Мы с Чарли не оставили мысль навестить всех знакомых, поэтому, выйдя от Тромбли, направили свои стопы к Прескотту, нашему старому другу еще по колледжу. На звонок в дверь он не ответил, но из дома доносилось пение — и мы, следуя на звук, заглянули в окно кухни. Увиденное потрясло нас: Прескотт, ранее отличавшийся умеренным и трезвым образом жизни, сидел на кухне в грязном халате, окруженный множеством пустых бутылок, и до отвращения пьяным голосом напевал религиозные гимны. Он увидел нас, но, похоже, не узнал — и, с пробужденной алкоголем горячностью выхватив из стоящей рядом с ним кастрюли огромный «смит-вессон», открыл огонь в нашем направлении. Нам осталось только припасть к земле и удалиться — ползком, но стремительно.

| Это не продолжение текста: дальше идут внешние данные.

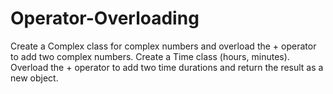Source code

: # Operator-Overloading
Create a Complex class for complex numbers and overload the + operator to add two complex numbers. Create a Time class (hours, minutes). Overload the + operator to add two time durations and return the result as a new object.
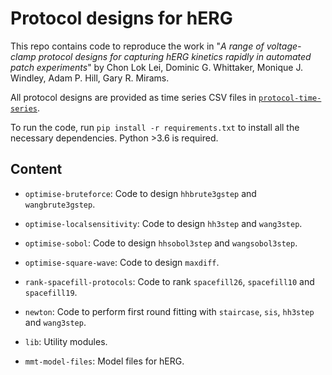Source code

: # Protocol designs for hERG

This repo contains code to reproduce the work in "_A range of voltage-clamp protocol designs for capturing hERG kinetics rapidly in automated patch experiments_" by Chon Lok Lei, Dominic G. Whittaker, Monique J. Windley, Adam P. Hill, Gary R. Mirams.

All protocol designs are provided as time series CSV files in [`protocol-time-series`](protocol-time-series).

To run the code, run `pip install -r requirements.txt` to install all the necessary dependencies. Python >3.6 is required.

## Content

- `optimise-bruteforce`: Code to design `hhbrute3gstep` and `wangbrute3gstep`.
- `optimise-localsensitivity`: Code to design `hh3step` and `wang3step`.
- `optimise-sobol`: Code to design `hhsobol3step` and `wangsobol3step`.
- `optimise-square-wave`: Code to design `maxdiff`.
- `rank-spacefill-protocols`: Code to rank `spacefill26`, `spacefill10` and `spacefill19`.

- `newton`: Code to perform first round fitting with `staircase`, `sis`, `hh3step` and `wang3step`.
- `lib`: Utility modules.
- `mmt-model-files`: Model files for hERG.
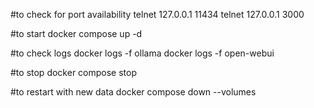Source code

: #to check for port availability
telnet 127.0.0.1 11434
telnet 127.0.0.1 3000

#to start
docker compose up -d

#to check logs
docker logs -f ollama
docker logs -f open-webui

#to stop
docker compose stop

#to restart with new data
docker compose down --volumes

С трудом восстановив душевное равновесие, мы решили заглянуть в гости к Джорджу Кертису, умному и сдержанному юноше: можно было не опасаться, что он встретит нас револьверной пальбой. Жил он довольно далеко, так что имело смысл срезать путь, пройдя по улицам, куда лично я прежде, пока ходил городской транспорт, не заглядывал. На одной из них, оказавшейся неожиданно узкой и темной, мы услышали, как голос, охрипший, но хорошо поставленный, читает монолог Гамлета: «Быть или не быть — вот в чем вопрос! Достойно ль…». Тут речь датского принца вдруг прервалась, а произносивший ее человек быстрыми шагами направился к нам. В темноте щелкнул курок и мы услышали совсем другие слова: «Руки вверх!»

Мы торопливо подчинились.

— Слава богу! — с облегчением воскликнул Чарли, когда актер-грабитель, приблизившись вплотную, начал ощупывать наши карманы. — Это вы, Хоскинз?

Хоскинз был актером не просто известным, но и весьма успешным. Он входил в круг той артистической богемы, где у нас было немало знакомых.